In the light of Unsworth’s seminal work on scholarly primitives and early initiatives to understand the nature and capture the variety of digital methods and tools in the humanities through classifications (such as the AHDS Taxonomy of Computational Methods and the AHRC ICT Methods Network), the endeavour to understand and explicitly model  scholarly processes found its place in the agenda of DARIAH as early as the preparatory phase. The Scholarly Research Activity Model1 was then formulated, followed by the NeDiMAH Methods Ontology (NeMO) which was developed within the NeDiMAH project and was subsequently adopted and supported by DARIAH VCC2 through the DiMPO WG. NeMO aimed at capturing the scholarly research process through a set of concepts representing the main elements of the humanities research ecosystem, their intrinsic structure, and the relations among them. The explicit representation of relations among concepts enables representations of research processes in the form of semantic networks best suited for associative, exploratory search and inference. Taxonomies, on the other hand, such as those above or TaDiRAH (developed by DARIAH-DE), can be incorporated as hierarchical term dictionaries in NeMO. The development of NeMO was informed by the extensive empirical study of scholarly information practices, needs and attitudes performed by the DiMPO WG across Europe, and was validated in a series of workshops. In subsequent work related to DARIAH-GR, a streamlined process (Research Spotlight) was developed to extract information from research articles, enrich it with relevant information from other Web sources, organize it according to the domain-neutral part of NeMO (appropriately elaborated, called Scholarly Ontology), and republish it in the form of linked data. This enables compiling semantic graph databases capturing who has done what, how, why and with what results.

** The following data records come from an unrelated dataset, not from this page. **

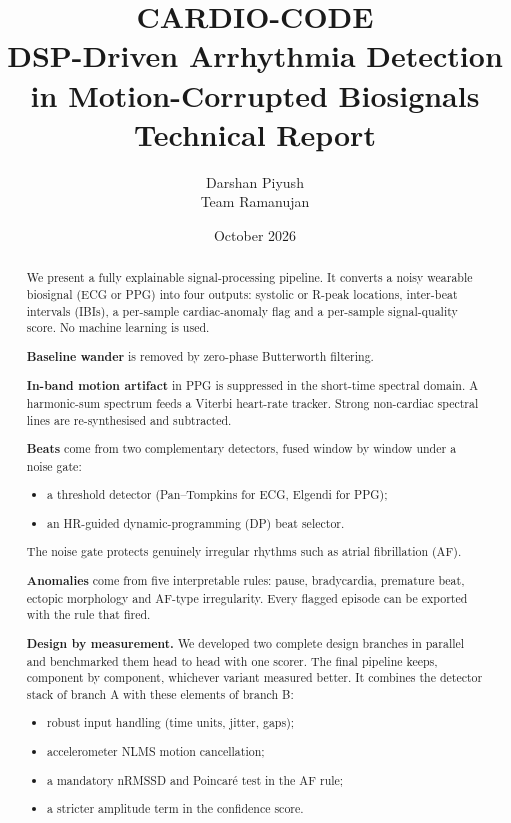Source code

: \documentclass[10pt,a4paper]{article}
\title{\textbf{CARDIO-CODE}\\[2pt]
\large DSP-Driven Arrhythmia Detection in Motion-Corrupted Biosignals\\[2pt]
\normalsize Technical Report}
\author{Darshan \qquad Piyush\\[4pt]\normalsize Team Ramanujan}
\date{October 2026}
\begin{document}
\maketitle
\thispagestyle{fancy}

\begin{abstract}\setlength{\parindent}{0pt}\setlength{\parskip}{4pt}
\noindent
We present a fully explainable signal-processing pipeline. It converts a noisy wearable biosignal (ECG or PPG) into
four outputs: systolic or R-peak locations, inter-beat intervals (IBIs), a per-sample cardiac-anomaly flag and a
per-sample signal-quality score. No machine learning is used.

\textbf{Baseline wander} is removed by zero-phase Butterworth filtering.

\textbf{In-band motion artifact} in PPG is suppressed in the short-time spectral domain. A harmonic-sum spectrum feeds a
Viterbi heart-rate tracker. Strong non-cardiac spectral lines are re-synthesised and subtracted.

\textbf{Beats} come from two complementary detectors, fused window by window under a noise gate:
\begin{itemize}
  \item a threshold detector (Pan--Tompkins for ECG, Elgendi for PPG);
  \item an HR-guided dynamic-programming (DP) beat selector.
\end{itemize}
The noise gate protects genuinely irregular rhythms such as atrial fibrillation (AF).

\textbf{Anomalies} come from five interpretable rules: pause, bradycardia, premature beat, ectopic morphology and AF-type
irregularity. Every flagged episode can be exported with the rule that fired.

\textbf{Design by measurement.} We developed two complete design branches in parallel and benchmarked them
head to head with one scorer. The final pipeline keeps, component by component, whichever variant measured better.
It combines the detector stack of branch A with these elements of branch B:
\begin{itemize}
  \item robust input handling (time units, jitter, gaps);
  \item accelerometer NLMS motion cancellation;
  \item a mandatory nRMSSD and Poincar\'e test in the AF rule;
  \item a stricter amplitude term in the confidence score.
\end{itemize}


\end{abstract}
\end{document}
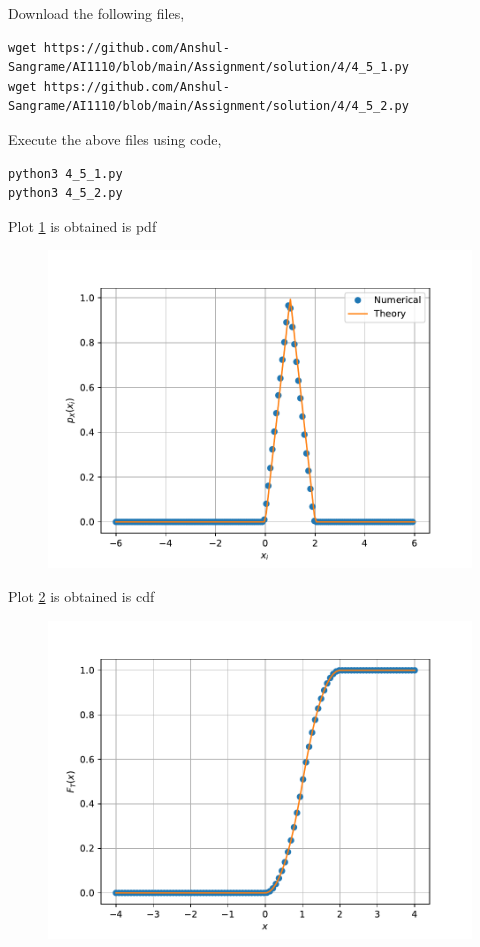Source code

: \documentclass[journal,12pt,twocolumn]{IEEEtran}
\renewcommand\thesection{\arabic{section}}
\begin{document}
\begin{enumerate}[label=\thesection.\arabic*
,ref=\thesection.\theenumi]
\solution

Download the following files,
\begin{lstlisting}
wget https://github.com/Anshul-Sangrame/AI1110/blob/main/Assignment/solution/4/4_5_1.py
wget https://github.com/Anshul-Sangrame/AI1110/blob/main/Assignment/solution/4/4_5_2.py
\end{lstlisting}
Execute the above files using code,
\begin{lstlisting}
python3 4_5_1.py
python3 4_5_2.py
\end{lstlisting}
Plot \ref{fig:4.5.1} is obtained is pdf
\begin{figure}[!ht]
    \centering
    \includegraphics[width=\columnwidth]{../figs/tri_pdf.pdf}
    \caption{}
    \label{fig:4.5.1}
\end{figure}
Plot \ref{fig:4.5.2} is obtained is cdf
\begin{figure}[!ht]
    \centering
    \includegraphics[width=\columnwidth]{../figs/tri_cdf.pdf}
    \caption{}
    \label{fig:4.5.2}
\end{figure}
\end{enumerate}
%
%
\end{document}
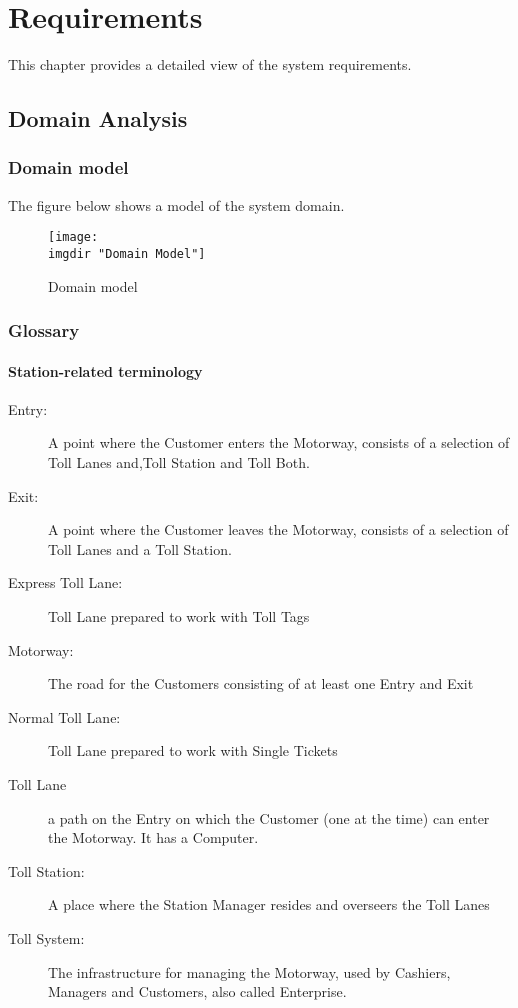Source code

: \chapter{Requirements}
\noindent
This chapter provides a detailed view of the system requirements.

\section{Domain Analysis}

\subsection{Domain model}
The figure below shows a model of the system domain.
\begin{figure}[H]
\texttt{[image: \\imgdir "Domain Model"]}
\caption{Domain model}
\label{fig:domain_model}
\end{figure}

\subsection{Glossary}
\subsubsection{Station-related terminology}
\begin{description}

  \item[Entry:] A point where the Customer enters the Motorway, consists of a selection of Toll Lanes and,Toll Station and Toll Both.
  \item[Exit:] A point where the Customer leaves the Motorway, consists of a selection of Toll Lanes and a Toll Station.
  \item[Express Toll Lane:] Toll Lane prepared to work with Toll Tags
  \item[Motorway:] The road for the Customers consisting of at least one Entry and Exit
  \item[Normal Toll Lane:] Toll Lane prepared to work with Single Tickets
  \item[Toll Lane] a path on the Entry on which the Customer (one at the time) can enter the Motorway. It has a Computer.
  \item[Toll Station:] A place where the Station Manager resides and overseers the Toll Lanes
  \item[Toll System:] The infrastructure for managing the Motorway, used by Cashiers, Managers and Customers, also called Enterprise.
\end{description}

We propose a synergy session in which the WGs involved will jointly explore the recording and analysis of actual and/or prototypical instances of work processes in their respective domains of interest and the compilation of semantic graph databases supporting advanced documentary and analytical work. The Digital Practices for the Study of Urban Heritage and the GeoHumanities WGs will put forward different classes of problems, yet all of them calling for heavy use of highly differentiated digital methods and corresponding goals. They will thus present complementary views on all aspects of the research process. For example, drawing on FRBRoo and the IfcOWL ontology, and going beyond previous efforts in linking Building Information Modelling elements with a conservation ontology, the proposed effort to bring together the WGs above will highlight the challenges of using a CIDOC CRM – based modelling approach to structure logically more diverse architectural data (i.e., structure, typology and usage) at a scale larger than a building, e.g., clusters of heritage buildings, forming streets and neighbourhoods of cultural and historical value. The Digital Methods and Practices Observatory WG will offer NeMO and its streamlined application as methodological framework. We expect the session to initiate collaboration among the WGs that will lead to an enriched conceptualization of their own domains, an appreciation of common (and non-common) patterns and, possibly, joint work on developing semantic graph compendium(s) of digital practices.